When 30 diverse organizations from around the world meet, it’s rare that one topic emerges as a universal priority. But that’s what happened at the latest gathering of the Person-Centered Hearing Network, a global group of consumer organizations, professional associations, and universities committed to spreading awareness and practice of person-centered hearing care.

On November 3, we came together online from five continents, representing hearing care professionals, consumers, academics, and students – and the word on everyone’s lips was “telehealth.”

Hopes and concerns for remote care

First divided into our stakeholder groups, we discussed how insights from Ida’s Future Hearing Journeys report were helping different organizations prepare their stakeholders for the future. Unprompted, every group focused on remote care. 

We discovered that the challenges, opportunities, and current situation vary widely between geographies. 

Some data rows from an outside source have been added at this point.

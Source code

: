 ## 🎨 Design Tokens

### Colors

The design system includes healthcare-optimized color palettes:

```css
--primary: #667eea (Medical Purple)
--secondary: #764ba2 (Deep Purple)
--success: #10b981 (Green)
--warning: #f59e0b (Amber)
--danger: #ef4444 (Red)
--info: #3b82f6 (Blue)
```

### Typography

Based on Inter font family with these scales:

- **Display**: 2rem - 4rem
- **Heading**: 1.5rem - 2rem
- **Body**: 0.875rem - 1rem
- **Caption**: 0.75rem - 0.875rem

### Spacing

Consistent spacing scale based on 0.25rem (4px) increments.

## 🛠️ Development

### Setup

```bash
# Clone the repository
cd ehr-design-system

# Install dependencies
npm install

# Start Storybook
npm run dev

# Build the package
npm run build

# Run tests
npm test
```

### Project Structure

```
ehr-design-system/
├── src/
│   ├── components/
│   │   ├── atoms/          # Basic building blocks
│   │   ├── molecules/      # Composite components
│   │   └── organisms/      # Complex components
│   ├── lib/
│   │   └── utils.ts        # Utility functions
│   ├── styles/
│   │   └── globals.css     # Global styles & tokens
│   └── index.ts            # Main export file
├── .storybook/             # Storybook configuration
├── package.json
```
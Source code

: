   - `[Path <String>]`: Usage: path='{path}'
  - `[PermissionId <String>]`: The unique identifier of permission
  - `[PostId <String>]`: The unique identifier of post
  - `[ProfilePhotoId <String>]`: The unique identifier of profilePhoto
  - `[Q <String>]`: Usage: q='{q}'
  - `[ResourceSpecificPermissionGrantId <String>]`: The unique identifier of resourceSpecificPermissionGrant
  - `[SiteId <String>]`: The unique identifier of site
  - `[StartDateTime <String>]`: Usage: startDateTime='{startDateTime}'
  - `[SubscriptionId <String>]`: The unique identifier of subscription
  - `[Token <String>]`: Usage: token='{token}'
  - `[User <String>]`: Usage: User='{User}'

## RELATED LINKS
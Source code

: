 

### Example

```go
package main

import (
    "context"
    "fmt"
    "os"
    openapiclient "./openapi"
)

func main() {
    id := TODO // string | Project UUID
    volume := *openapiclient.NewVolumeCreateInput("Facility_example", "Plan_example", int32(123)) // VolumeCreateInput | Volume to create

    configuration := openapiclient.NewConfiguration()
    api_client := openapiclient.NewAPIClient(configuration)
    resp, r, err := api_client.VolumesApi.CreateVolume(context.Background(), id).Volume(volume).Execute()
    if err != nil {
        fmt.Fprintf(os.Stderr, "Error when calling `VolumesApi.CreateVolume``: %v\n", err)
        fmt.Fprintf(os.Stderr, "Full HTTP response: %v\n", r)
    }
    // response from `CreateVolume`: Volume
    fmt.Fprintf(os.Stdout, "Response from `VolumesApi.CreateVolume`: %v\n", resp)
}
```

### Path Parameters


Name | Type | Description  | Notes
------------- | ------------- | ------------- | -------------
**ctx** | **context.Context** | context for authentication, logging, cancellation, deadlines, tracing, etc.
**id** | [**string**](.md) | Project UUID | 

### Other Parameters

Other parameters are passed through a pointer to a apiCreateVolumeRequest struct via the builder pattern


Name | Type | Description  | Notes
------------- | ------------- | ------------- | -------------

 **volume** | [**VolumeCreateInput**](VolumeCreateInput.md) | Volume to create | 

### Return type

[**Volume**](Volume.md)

In some places, Covid-19 has accelerated a shift towards tele-audiology, while in others, change is slower. Some areas – such as rural Canada and islands off the UK mainland – are ahead of the curve, forced by logistics to start delivering remote care long before the pandemic, while others have moved fast to respond to changing needs. For example, Brazil quickly introduced telehealth regulations because of the pandemic.

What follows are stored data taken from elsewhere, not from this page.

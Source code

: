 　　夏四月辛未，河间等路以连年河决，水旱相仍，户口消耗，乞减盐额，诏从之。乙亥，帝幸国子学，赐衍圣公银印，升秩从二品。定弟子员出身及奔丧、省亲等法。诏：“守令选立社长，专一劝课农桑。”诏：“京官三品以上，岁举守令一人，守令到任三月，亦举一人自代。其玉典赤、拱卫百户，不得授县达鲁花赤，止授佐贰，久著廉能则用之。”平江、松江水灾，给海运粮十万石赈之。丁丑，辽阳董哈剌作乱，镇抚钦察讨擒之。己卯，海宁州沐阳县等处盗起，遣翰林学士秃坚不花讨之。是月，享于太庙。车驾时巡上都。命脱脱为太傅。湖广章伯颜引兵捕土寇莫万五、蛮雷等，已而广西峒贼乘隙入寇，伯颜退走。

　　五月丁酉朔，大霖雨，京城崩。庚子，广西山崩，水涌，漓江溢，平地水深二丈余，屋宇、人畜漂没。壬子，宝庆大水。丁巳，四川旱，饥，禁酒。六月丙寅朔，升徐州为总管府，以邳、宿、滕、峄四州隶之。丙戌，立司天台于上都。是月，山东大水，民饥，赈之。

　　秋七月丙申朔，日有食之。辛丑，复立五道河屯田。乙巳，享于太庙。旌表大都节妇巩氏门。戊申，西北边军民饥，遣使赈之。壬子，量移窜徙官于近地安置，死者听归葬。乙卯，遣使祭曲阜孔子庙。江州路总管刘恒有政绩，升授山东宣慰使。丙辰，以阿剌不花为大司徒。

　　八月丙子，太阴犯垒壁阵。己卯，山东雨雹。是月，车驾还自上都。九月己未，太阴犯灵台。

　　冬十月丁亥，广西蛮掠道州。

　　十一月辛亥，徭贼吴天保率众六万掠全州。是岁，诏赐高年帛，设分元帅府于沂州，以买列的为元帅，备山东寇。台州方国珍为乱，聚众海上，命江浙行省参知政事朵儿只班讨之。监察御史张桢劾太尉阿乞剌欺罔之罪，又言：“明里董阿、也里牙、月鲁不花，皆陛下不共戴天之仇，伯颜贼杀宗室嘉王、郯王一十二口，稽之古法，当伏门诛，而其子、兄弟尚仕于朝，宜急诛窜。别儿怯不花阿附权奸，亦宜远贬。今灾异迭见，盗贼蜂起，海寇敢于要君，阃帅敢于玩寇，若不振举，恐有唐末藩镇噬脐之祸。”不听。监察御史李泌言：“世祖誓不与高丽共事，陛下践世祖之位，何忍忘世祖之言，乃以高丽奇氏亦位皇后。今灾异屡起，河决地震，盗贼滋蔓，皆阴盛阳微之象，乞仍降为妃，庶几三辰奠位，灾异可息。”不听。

Despite these differences, there was broad agreement that meaningful hearing care partnerships can be developed online, and that consumers are becoming more open to this option (if they’re given adequate support to use the technology). 

But there was also concern – that consumers need guidance in understanding their remote care options and vocalizing their needs, and that professionals need support in how to deliver person-centered care (PCC) online. Because it’s not the same as in-person PCC.  

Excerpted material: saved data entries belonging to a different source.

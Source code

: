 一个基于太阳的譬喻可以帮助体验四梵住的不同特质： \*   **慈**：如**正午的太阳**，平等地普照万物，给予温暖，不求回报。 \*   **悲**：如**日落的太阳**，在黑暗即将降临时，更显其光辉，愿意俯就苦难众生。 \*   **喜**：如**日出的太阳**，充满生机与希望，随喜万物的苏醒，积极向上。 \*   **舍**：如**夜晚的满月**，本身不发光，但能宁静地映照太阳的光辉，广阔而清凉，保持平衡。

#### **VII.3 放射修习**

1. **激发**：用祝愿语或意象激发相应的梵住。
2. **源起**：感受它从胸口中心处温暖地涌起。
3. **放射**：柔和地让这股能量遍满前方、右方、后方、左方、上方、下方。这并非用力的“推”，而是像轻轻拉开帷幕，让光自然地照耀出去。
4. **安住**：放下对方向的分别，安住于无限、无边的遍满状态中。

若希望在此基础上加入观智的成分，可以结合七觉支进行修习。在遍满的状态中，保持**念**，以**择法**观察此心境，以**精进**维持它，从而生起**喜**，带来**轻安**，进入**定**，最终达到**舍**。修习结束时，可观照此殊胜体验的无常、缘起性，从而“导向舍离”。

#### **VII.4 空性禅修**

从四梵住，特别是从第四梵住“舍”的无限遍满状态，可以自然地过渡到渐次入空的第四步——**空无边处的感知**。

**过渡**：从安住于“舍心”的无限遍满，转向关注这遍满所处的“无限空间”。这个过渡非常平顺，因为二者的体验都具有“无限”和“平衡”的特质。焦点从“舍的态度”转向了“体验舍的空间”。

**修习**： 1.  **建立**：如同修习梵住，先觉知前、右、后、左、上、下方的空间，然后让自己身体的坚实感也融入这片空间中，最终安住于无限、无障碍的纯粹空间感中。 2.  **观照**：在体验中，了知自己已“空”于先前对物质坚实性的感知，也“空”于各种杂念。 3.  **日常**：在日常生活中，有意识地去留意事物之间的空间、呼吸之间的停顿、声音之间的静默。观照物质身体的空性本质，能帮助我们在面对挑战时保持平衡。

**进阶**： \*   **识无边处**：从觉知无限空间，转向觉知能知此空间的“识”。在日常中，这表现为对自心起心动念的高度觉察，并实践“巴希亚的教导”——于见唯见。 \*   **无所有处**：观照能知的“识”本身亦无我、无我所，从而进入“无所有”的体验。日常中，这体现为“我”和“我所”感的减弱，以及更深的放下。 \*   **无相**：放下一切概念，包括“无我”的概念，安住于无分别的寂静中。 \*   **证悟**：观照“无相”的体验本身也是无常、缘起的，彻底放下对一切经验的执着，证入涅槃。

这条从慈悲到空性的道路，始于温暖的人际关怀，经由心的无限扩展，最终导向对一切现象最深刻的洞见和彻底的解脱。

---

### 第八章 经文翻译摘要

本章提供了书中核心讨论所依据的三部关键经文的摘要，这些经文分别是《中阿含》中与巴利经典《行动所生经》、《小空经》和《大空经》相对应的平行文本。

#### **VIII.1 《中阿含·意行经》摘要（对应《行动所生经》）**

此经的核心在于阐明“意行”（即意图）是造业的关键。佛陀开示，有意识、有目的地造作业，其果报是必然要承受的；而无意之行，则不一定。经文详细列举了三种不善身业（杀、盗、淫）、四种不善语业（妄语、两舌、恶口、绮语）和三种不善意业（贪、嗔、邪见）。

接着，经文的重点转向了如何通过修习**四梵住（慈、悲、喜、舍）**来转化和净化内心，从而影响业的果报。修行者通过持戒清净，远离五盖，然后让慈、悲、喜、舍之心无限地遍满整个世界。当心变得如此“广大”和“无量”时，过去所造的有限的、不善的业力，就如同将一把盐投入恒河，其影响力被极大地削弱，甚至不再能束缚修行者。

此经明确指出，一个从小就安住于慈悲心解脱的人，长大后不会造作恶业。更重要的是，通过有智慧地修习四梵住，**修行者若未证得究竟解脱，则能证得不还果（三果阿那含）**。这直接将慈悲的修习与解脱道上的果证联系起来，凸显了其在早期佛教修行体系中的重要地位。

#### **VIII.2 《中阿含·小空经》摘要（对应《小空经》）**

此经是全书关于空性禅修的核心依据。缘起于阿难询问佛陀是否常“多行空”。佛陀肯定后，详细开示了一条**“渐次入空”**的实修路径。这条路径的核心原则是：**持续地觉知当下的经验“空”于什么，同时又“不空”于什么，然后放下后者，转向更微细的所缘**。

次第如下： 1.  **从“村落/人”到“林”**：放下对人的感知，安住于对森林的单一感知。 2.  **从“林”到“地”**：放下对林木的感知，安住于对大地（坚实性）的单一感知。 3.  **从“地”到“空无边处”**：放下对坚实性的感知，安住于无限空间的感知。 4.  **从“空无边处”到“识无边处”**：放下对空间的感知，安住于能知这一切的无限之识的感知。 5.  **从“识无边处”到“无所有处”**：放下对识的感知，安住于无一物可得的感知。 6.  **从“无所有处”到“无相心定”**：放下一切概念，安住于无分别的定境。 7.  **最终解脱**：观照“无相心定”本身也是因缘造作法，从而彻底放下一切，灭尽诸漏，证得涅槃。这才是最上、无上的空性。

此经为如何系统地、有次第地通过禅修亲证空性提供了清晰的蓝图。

Click here to read our recent article, Remote appointments are more manageable than you think.

From telehealth simulations to human libraries

The stage was set for the second brainstorm session, where we met with others from our regions to make concrete plans for new PCC initiatives.

Unsurprisingly, several focused on telehealth, including one suggestion from North America to develop a series of videos of real remote appointments, or even interactive simulations, that could help Audiology students learn about and practice their remote care skills.

Other project ideas focused on sharing knowledge and expertise across institutions and stakeholder groups. Participants from Europe, inspired by the “human library” concept, plan to start collating diverse stories and experiences of people with hearing loss to be shared with Audiology students, while network members in Brazil, South Africa, and Australia hope to further develop Ida chapters across the region and organize an online PCC conference.

We at Ida look forward to seeing these projects kick off soon, and to continuing our work with our partners to meet the challenges and fulfil the opportunities of tele-audiology.

As one participant put it, “Are we ready to deliver telehealth?” is the wrong question. Instead, we should be saying, “We need to do this. What’s the best way?”